[Source records]

◇ ◇ ◇ ◇ ◇ ◇ ◇

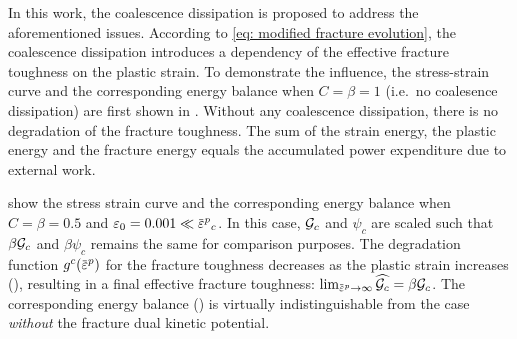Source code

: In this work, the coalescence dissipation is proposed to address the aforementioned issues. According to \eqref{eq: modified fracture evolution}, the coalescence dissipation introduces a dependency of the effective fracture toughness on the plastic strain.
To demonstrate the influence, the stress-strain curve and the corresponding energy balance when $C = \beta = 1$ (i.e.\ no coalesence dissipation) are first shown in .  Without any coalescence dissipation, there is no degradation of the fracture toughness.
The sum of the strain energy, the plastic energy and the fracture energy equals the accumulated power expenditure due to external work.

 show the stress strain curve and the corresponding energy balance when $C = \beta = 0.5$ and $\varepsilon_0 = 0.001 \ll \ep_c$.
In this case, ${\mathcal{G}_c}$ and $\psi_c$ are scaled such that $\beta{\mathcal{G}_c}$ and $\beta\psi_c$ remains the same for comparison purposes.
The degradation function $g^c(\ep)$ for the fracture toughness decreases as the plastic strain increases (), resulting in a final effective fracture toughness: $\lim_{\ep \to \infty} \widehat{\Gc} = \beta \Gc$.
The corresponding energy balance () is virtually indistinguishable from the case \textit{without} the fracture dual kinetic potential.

◇ ◇ ◇ ◇ ◇ ◇ ◇

WHAT IS NEEDED: Verbatim reproduction of every entry is needed, with the images left out.

RESULT OF THE EXERCISE:
Source code

: In this work, the coalescence dissipation is proposed to address the aforementioned issues. According to \eqref{eq: modified fracture evolution}, the coalescence dissipation introduces a dependency of the effective fracture toughness on the plastic strain.
To demonstrate the influence, the stress-strain curve and the corresponding energy balance when $C = \beta = 1$ (i.e.\ no coalesence dissipation) are first shown in .  Without any coalescence dissipation, there is no degradation of the fracture toughness.
The sum of the strain energy, the plastic energy and the fracture energy equals the accumulated power expenditure due to external work.

 show the stress strain curve and the corresponding energy balance when $C = \beta = 0.5$ and $\varepsilon_0 = 0.001 \ll \ep_c$.
In this case, ${\mathcal{G}_c}$ and $\psi_c$ are scaled such that $\beta{\mathcal{G}_c}$ and $\beta\psi_c$ remains the same for comparison purposes.
The degradation function $g^c(\ep)$ for the fracture toughness decreases as the plastic strain increases (), resulting in a final effective fracture toughness: $\lim_{\ep \to \infty} \widehat{\Gc} = \beta \Gc$.
The corresponding energy balance () is virtually indistinguishable from the case \textit{without} the fracture dual kinetic potential.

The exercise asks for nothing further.